* YOUR ASSIGNMENT: Up to and including the line that contains "8. Determine V1, V2, V3", reproduce every line exactly, beginning with the first line below.

(Stored records)

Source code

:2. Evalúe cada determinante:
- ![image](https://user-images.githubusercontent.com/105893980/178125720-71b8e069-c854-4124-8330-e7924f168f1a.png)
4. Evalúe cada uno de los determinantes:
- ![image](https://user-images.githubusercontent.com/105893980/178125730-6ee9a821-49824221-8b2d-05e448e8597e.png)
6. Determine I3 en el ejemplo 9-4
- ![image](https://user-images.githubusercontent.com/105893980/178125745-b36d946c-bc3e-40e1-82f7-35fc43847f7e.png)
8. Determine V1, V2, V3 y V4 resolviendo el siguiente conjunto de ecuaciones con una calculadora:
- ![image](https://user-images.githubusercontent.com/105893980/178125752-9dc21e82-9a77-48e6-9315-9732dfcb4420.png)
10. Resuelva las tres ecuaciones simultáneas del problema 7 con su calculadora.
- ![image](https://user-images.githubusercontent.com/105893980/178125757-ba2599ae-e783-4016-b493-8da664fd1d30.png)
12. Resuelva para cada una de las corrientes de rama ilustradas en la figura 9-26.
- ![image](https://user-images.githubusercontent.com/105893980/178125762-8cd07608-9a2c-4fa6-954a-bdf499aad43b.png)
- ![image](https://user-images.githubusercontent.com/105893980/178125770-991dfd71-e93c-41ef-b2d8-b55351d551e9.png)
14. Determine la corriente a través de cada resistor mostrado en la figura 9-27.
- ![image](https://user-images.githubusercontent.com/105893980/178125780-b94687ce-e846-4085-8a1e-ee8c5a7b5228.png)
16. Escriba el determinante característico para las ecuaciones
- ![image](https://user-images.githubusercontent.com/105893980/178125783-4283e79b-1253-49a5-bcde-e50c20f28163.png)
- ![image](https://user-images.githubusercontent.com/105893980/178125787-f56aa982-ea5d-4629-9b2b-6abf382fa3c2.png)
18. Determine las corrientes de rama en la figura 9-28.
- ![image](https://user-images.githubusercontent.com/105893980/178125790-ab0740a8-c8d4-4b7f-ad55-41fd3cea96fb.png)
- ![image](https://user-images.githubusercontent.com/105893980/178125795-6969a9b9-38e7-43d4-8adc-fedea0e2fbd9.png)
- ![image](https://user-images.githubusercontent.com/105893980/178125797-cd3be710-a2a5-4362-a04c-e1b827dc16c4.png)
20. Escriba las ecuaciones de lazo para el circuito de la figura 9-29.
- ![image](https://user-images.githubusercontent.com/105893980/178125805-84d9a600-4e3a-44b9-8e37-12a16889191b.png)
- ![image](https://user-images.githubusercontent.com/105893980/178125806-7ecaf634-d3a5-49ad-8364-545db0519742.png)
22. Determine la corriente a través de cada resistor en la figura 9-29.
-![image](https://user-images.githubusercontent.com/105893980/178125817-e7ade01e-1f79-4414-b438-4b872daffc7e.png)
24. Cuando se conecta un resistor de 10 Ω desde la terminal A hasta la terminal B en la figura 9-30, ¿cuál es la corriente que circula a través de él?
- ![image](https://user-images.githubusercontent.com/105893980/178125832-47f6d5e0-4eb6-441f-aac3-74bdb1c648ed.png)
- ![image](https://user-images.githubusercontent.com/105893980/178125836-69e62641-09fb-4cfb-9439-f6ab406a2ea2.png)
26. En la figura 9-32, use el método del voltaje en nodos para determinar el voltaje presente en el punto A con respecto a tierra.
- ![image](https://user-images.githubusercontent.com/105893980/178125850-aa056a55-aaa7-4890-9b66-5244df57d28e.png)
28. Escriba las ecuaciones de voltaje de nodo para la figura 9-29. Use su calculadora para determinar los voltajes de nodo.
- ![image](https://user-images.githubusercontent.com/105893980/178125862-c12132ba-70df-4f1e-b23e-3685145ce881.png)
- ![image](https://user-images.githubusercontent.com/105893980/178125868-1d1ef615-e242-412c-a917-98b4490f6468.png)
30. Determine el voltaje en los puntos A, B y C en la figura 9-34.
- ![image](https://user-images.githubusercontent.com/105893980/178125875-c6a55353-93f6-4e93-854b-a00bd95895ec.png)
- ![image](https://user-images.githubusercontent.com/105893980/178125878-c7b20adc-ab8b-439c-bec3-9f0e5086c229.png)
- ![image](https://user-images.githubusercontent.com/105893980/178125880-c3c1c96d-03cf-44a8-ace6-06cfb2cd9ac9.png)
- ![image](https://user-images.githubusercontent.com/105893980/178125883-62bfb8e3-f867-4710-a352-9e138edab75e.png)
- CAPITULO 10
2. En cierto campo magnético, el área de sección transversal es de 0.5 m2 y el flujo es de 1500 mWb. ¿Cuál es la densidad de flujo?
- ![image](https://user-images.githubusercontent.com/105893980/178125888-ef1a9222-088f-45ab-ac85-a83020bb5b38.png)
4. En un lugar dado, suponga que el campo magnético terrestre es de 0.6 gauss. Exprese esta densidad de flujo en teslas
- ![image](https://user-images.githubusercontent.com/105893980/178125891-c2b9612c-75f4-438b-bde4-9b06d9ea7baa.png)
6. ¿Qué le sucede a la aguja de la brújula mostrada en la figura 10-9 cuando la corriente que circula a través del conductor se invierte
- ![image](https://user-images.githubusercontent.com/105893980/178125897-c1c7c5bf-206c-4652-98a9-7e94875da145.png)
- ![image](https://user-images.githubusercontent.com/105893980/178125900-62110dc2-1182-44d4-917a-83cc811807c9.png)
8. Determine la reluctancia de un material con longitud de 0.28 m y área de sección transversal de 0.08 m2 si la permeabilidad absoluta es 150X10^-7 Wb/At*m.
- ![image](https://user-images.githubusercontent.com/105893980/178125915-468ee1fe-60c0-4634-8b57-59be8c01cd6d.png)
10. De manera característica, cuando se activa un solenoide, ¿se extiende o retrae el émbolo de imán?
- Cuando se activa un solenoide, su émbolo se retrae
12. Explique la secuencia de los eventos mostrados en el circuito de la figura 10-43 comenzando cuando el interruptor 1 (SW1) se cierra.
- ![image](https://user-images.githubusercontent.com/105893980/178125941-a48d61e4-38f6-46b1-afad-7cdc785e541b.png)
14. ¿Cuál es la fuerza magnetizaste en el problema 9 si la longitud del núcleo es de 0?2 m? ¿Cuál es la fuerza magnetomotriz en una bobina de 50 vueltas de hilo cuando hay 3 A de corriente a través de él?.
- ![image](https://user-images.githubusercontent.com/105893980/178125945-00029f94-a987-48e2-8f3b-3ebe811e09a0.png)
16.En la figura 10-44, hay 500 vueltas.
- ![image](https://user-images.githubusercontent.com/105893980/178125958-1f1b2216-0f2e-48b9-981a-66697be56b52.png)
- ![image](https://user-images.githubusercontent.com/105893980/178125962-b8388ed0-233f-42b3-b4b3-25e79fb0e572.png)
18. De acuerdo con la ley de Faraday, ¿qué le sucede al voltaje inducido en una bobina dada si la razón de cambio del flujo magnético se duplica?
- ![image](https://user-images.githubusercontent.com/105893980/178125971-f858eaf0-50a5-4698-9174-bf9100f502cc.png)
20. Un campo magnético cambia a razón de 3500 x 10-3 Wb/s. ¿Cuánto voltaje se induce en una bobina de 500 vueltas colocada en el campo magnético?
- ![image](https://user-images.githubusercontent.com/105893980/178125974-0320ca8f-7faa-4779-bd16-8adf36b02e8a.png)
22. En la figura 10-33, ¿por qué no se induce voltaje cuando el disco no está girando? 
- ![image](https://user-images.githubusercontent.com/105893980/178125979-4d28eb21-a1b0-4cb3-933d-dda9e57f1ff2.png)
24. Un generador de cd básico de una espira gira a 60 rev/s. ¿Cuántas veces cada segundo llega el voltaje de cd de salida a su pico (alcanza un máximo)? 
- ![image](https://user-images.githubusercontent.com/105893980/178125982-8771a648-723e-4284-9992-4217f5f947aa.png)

* COMPLETED EXERCISE:
Source code

:2. Evalúe cada determinante:
- ![image](https://user-images.githubusercontent.com/105893980/178125720-71b8e069-c854-4124-8330-e7924f168f1a.png)
4. Evalúe cada uno de los determinantes:
- ![image](https://user-images.githubusercontent.com/105893980/178125730-6ee9a821-49824221-8b2d-05e448e8597e.png)
6. Determine I3 en el ejemplo 9-4
- ![image](https://user-images.githubusercontent.com/105893980/178125745-b36d946c-bc3e-40e1-82f7-35fc43847f7e.png)
8. Determine V1, V2, V3 y V4 resolviendo el siguiente conjunto de ecuaciones con una calculadora:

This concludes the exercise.